James In today's LinuxWorld session by Simon Crosby, CTO of XenSource, and shepherd of the Xen open source project made the contention that the open source community is holding itself back by not ensuring compatibility between Xen, KVM and the other open source virtualization efforts. He's right to a degree in that standards for foundation functions would allow the greater community to enhance virtualization for all, but should we honestly hold out hope of this happening? As is always the case in the open source world, the crowd goes where the excitement is and popularity wins. It would be a waste of the community's efforts to try and drive standardization where it isn't wanted and to try and ensure compatibility between competing implementations when everyone expects a winner to emerge.Xensource_toplogo

Enterprise customers want things they can count on, especially if they are pitched for use in production. The fickleness of the open source community runs counter to this desire which keeps open source technologies in the fringe until a commercial entity hardens them and wraps them in professional support offerings.
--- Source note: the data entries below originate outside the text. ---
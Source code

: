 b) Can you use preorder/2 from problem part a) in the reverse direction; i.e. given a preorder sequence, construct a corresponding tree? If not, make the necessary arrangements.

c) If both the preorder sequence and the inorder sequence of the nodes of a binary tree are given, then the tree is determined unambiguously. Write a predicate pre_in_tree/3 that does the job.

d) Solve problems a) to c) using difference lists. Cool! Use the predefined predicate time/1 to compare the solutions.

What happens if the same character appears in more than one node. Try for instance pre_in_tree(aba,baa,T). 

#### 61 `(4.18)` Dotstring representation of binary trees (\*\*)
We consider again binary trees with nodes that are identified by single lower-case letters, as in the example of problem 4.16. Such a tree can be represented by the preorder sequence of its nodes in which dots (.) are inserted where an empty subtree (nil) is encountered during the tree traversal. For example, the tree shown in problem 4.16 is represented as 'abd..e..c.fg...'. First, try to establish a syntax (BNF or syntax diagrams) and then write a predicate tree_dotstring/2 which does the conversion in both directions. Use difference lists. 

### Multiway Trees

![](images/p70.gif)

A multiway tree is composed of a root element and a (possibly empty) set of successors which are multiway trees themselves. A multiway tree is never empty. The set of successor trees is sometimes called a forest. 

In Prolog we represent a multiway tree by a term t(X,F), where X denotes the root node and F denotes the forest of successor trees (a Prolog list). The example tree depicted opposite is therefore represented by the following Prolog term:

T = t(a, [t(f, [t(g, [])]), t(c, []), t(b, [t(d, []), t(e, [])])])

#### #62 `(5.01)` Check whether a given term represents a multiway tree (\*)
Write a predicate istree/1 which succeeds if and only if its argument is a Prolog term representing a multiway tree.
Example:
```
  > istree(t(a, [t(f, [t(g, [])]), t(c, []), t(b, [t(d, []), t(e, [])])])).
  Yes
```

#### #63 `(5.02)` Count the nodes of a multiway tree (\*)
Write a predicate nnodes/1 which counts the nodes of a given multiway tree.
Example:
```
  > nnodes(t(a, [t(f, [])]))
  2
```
This commercialization collects the interest of the community that wants to make a profit and, voila, the winner emerges. It's not the community that holds back open source projects its failure to bridge the desires of the commercial customers and ISVs and the community enthusiasts – the key to this is collective advancement of the chosen project.

XenSource shouldn't worry about whether they're compatible with KVM. They should worry about how quickly Xen matures. The rest is just noise in the system.